REQUIRED WORK - Go through the records and copy each line where the string "final" occurs.

RECORDS SHOWN -
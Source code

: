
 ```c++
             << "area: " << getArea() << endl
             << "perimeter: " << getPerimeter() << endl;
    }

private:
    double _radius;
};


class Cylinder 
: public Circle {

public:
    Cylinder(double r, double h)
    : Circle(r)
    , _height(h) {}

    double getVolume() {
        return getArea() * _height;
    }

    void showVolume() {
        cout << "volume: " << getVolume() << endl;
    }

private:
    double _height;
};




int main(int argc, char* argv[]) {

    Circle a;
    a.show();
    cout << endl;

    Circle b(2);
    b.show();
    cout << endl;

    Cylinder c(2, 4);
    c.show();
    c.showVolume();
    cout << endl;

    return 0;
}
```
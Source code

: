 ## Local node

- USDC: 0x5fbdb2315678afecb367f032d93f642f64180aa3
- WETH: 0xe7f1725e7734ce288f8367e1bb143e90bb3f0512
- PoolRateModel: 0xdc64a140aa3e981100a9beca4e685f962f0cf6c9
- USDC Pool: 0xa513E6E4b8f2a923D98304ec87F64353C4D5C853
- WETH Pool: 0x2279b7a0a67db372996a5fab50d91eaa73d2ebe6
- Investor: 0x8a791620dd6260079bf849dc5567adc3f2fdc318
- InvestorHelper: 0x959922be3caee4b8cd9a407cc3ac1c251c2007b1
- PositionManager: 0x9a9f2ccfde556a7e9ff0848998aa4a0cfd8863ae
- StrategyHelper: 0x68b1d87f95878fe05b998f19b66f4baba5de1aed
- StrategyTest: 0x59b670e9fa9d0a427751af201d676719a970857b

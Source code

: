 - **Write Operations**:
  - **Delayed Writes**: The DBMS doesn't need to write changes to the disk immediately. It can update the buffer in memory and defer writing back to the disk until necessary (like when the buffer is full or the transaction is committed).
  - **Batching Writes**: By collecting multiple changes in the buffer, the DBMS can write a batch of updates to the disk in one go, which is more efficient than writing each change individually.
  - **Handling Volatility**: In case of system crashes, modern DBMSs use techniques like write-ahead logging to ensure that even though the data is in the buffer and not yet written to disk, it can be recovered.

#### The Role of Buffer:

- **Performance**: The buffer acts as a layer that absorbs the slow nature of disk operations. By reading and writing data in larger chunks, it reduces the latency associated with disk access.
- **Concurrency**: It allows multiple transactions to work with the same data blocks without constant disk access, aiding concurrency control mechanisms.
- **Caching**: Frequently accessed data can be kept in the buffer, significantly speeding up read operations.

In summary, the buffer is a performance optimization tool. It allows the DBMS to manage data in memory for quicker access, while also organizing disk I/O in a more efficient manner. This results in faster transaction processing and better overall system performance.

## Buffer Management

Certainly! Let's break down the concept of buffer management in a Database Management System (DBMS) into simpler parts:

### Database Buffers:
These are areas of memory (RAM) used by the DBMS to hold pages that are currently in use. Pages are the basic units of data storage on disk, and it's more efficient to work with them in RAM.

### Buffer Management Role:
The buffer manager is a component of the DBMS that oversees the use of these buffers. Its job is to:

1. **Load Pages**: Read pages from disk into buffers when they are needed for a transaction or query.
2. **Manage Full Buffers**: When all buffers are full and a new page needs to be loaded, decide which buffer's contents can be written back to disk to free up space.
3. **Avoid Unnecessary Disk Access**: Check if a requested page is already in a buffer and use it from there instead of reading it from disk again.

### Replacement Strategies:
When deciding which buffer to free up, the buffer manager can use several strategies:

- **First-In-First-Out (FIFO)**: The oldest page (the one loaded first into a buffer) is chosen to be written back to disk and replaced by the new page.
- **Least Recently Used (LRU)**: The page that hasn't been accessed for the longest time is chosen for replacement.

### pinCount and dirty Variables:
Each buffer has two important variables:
* * *
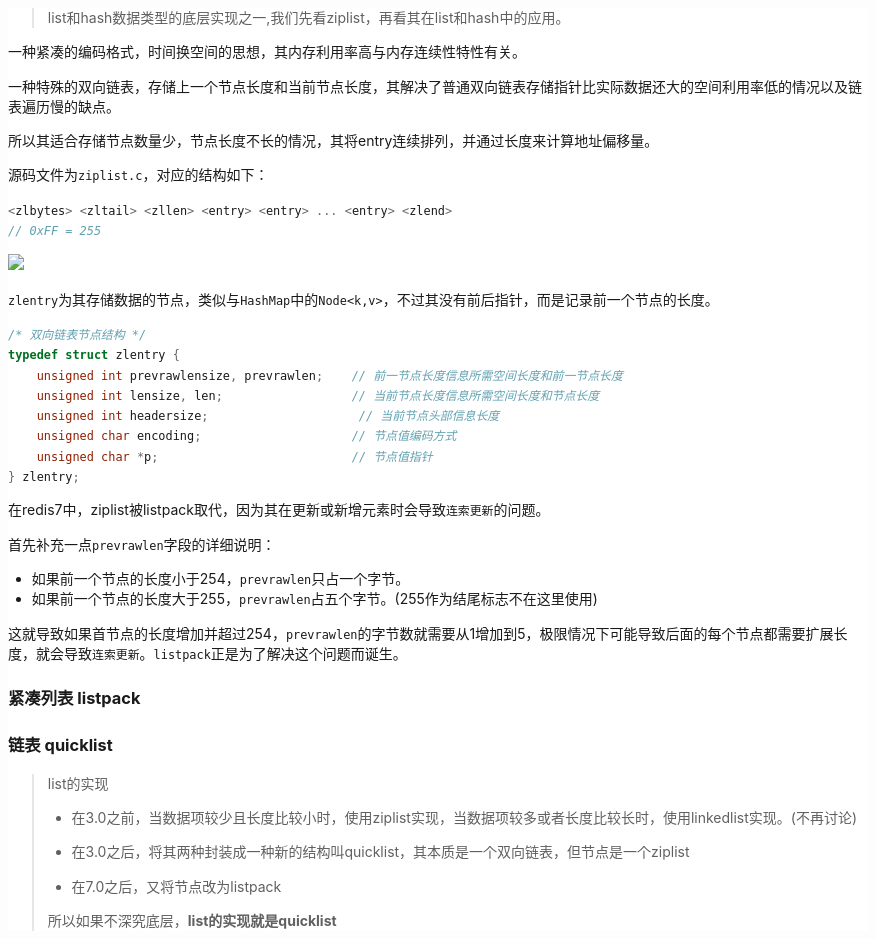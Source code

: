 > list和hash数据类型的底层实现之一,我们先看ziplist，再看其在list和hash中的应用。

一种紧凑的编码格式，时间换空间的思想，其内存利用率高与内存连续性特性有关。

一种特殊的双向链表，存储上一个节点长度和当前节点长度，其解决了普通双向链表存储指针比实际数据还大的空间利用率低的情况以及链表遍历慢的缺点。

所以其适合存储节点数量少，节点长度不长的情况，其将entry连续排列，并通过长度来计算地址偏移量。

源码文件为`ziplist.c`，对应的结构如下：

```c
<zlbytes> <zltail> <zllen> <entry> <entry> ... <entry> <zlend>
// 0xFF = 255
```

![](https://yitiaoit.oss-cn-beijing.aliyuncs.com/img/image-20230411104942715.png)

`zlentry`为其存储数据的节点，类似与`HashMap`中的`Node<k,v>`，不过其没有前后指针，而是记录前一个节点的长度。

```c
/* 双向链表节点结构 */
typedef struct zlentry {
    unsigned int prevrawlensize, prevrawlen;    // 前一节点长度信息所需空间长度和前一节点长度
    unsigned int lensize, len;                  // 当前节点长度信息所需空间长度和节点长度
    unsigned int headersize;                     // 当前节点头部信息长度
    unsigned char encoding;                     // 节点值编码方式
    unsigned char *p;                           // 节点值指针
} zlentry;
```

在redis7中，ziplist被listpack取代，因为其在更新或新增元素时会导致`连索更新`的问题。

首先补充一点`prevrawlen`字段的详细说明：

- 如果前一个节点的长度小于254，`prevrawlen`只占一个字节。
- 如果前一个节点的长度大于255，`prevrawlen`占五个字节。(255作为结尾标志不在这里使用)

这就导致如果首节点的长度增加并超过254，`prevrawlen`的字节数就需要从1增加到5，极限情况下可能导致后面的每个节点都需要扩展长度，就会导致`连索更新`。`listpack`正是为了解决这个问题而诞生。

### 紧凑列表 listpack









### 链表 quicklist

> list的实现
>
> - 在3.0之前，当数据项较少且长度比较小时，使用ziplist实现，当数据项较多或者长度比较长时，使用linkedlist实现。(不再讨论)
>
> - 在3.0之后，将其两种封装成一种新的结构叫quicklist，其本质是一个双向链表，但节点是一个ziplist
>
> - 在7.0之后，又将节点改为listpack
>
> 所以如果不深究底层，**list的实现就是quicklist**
* * *
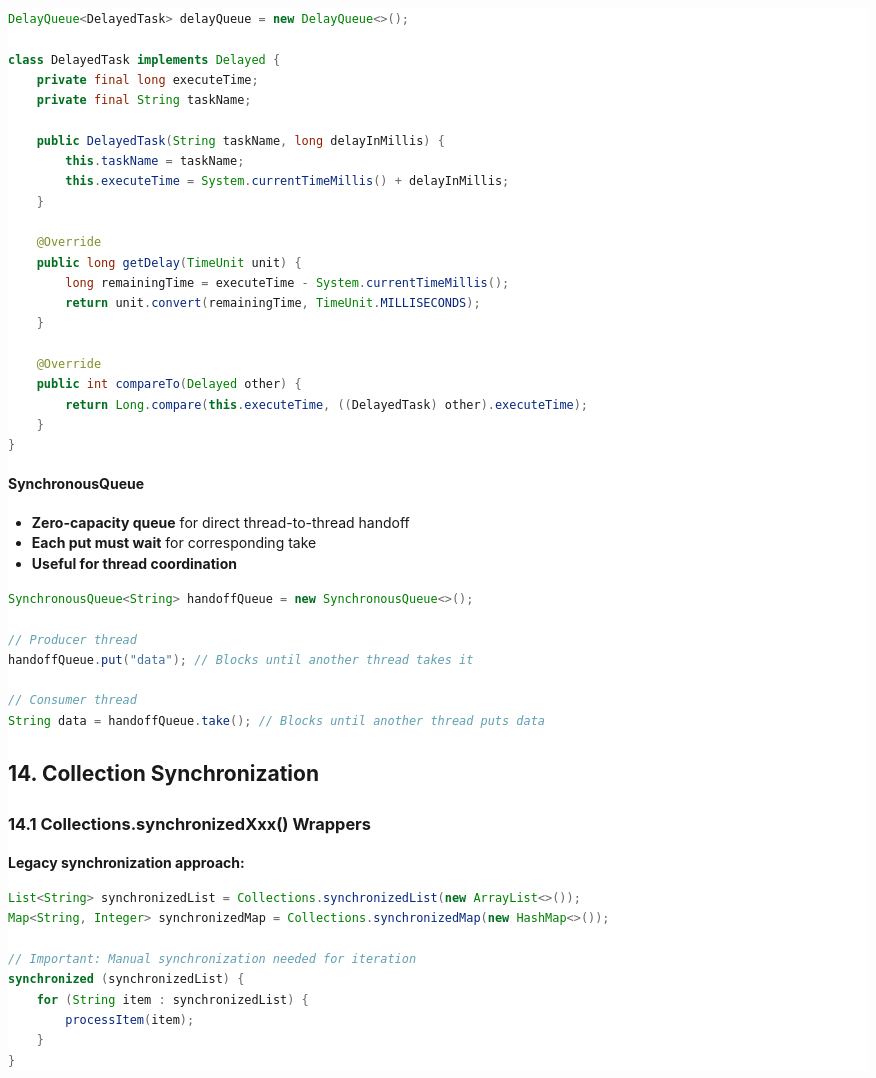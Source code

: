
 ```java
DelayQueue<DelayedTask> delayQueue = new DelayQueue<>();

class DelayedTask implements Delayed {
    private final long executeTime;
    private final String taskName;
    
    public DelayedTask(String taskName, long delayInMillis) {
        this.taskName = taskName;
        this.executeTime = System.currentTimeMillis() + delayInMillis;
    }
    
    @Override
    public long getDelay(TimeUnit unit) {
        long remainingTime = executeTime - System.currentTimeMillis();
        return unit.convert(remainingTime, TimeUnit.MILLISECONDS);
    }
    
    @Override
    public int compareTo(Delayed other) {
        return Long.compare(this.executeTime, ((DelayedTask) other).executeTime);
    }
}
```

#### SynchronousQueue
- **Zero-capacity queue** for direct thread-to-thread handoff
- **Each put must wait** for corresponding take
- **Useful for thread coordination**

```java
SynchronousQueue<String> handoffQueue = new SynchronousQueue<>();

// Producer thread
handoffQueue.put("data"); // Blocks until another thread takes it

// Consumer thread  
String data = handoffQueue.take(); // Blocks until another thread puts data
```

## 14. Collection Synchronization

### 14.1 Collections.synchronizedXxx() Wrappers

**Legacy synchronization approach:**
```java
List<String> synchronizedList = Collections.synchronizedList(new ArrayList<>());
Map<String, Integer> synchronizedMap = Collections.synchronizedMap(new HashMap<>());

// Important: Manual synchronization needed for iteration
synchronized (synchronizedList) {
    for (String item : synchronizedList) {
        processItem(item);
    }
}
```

EXERCISE RESULT -
    private final long executeTime;
    private final String taskName;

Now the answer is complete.